September 8, 2022 -- Mechanical forces and tissue functions influence the morphology of the developing brain, according to University of California, Irvine researchers, who also discovered a direct link in neural stem cells between Piezo1 -- a mechanically-activated ion channel -- and intracellular cholesterol levels during neural development.
The findings demonstrate a role for Piezo1 in the neurodevelopmental process that modulates the quantity, quality, and organization of cells by influencing cellular cholesterol metabolism (Journal of General Physiology; September 7, 2022). The link shows that by controlling Piezo1 activity through therapeutics, scientists may be able to develop novel treatments for neurodegenerative diseases such as Alzheimer's.
Piezo1 channels are activated in response to both externally applied and cell-generated mechanical forces in human fetal brain-derived neural stem/progenitor cells; the new study shows that Piezo1 is vital for proper brain development. The researchers found that when Piezo1 is deleted, the deletion results in a thinner neuroepithelial layer, disrupted pseudostratification, and reduced neurogenesis in E10.5 mouse embryos.
The proliferation and differentiation of Piezo1 knockout (KO) mouse neural stem cells (NSCs) isolated from E10.5 embryos were reduced in vitro compared with those of littermate WT NSCs.

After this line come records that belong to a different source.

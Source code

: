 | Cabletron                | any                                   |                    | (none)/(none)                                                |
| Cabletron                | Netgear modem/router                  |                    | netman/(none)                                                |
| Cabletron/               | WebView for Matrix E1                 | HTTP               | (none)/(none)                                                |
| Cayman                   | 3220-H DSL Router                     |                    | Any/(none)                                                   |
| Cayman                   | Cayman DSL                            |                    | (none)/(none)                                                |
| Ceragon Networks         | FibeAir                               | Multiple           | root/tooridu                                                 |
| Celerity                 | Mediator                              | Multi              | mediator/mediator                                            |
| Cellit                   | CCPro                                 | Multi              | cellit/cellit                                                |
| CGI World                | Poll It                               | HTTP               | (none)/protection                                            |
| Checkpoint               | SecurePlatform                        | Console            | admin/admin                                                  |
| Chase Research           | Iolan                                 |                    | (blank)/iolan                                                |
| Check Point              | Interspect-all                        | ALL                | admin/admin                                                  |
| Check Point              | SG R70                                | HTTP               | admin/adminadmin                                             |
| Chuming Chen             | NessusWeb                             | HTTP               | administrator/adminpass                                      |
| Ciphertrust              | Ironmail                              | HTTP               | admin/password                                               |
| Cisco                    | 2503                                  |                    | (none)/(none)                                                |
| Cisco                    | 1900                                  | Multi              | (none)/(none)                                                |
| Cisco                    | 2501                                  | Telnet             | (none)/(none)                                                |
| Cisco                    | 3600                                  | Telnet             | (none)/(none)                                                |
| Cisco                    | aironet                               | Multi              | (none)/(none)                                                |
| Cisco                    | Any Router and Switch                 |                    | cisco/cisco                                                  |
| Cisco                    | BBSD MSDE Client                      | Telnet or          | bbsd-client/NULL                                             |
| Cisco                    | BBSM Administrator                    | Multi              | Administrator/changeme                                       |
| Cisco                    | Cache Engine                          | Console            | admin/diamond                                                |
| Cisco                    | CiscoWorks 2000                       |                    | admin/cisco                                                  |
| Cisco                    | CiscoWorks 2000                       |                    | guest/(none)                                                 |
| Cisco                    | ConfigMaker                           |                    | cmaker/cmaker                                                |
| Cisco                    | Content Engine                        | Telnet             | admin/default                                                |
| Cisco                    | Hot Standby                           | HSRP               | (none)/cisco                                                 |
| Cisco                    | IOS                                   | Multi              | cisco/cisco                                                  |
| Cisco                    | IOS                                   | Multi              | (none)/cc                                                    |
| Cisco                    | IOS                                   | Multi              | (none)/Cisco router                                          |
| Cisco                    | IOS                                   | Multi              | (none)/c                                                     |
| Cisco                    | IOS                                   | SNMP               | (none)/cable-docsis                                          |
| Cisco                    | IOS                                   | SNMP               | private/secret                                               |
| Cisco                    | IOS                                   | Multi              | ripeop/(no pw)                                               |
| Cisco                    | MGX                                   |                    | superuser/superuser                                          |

The researchers found downregulation of the cholesterol biosynthesis superpathway, in which 16 genes, including Hmgcr, the gene encoding the rate-limiting enzyme of the cholesterol biosynthesis pathway, are downregulated by 1.5-fold or more. Additionally, membrane lipid composition is altered, and cholesterol levels are reduced in Piezo1 KO NSCs. However, cholesterol supplementation of Piezo1 KO NSCs partially rescues the phenotype in vitro.
The research provides new approaches for understanding how brain defects may arise; the researchers will continue to explore Piezo1 and its effect on cholesterol metabolism in early human brain development and in adult-onset neurodegenerative diseases, they said.